Please forgive the informal speech of this post, I was wicked excited and everything else flew out the window. I just had to share it and I don't quite have time to revise and proof it.

I had the most truly awesome revelation this morning reading proverbs, which is a collection of sayings regarding the virtue of wisdom and knowledge and how to find said virtue and knowledge but, get this, they were written TO an illiterate population. Shut yo mouf! An illiterate people with access to knowledge and wisdom?? Exhorted to seek knowledge and wisdom? And even more, an illiterate population interested in knowledge and wisdom?

The sweet part is that the last chapter of my "Comm in History" textbook discussed the role of communication in the religiously dominated middle ages, specifically highlighting the control that the church had over an illiterate society. The whole premise of such a heierarchy and actually most authoritarian governments is that the educated have the right and obligation to exert power over the uneducated. But here is a whole book (forget about Job and Ecclesiastes) chronicling wise sayings intended for those who are uneducated or at least illiterate.

Take it a step further and you get Hebrews 1:1 "God, who at various times and in various ways spoke in time past to the fathers by the prophets, has in these last days spoken to us by His Son, whom He has appointed heir of all things, through whom also He made the worlds;"

Not only are the spiritual implications phenomenal (having been brought near by the blood of Christ, abolition of the human priesthood, etc) but what about the cultural implications? If government power was tied up in religious authority, then this idea revolutionized every level of society, bringing the ultimate and final authority, the greatest power in the universe and over men, into the mind and home of the basest levels of society.  Essentially Jesus brought about the spiritual and cultural democracy that God intended from the beginning.

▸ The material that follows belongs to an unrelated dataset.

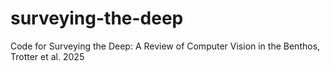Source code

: # surveying-the-deep
Code for Surveying the Deep: A Review of Computer Vision in the Benthos, Trotter et al. 2025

I haven't wrapped my head around this yet but I've been looking for so long for proof that scripture, that God's design, validates this idea and that the religious, social, and political abuses of power in the Church's history were human perversions. This utopia that we are pressing toward, that many believe we will never reach until we are free from the shackles of Christianity, was founded by God and refounded by Christ! 

Of course, by way of disclaimer, I am just scratching the surface and there are still many issues to address but still, woot.

It's small and not Christ-like but I feel a "neener-neener" in my soul!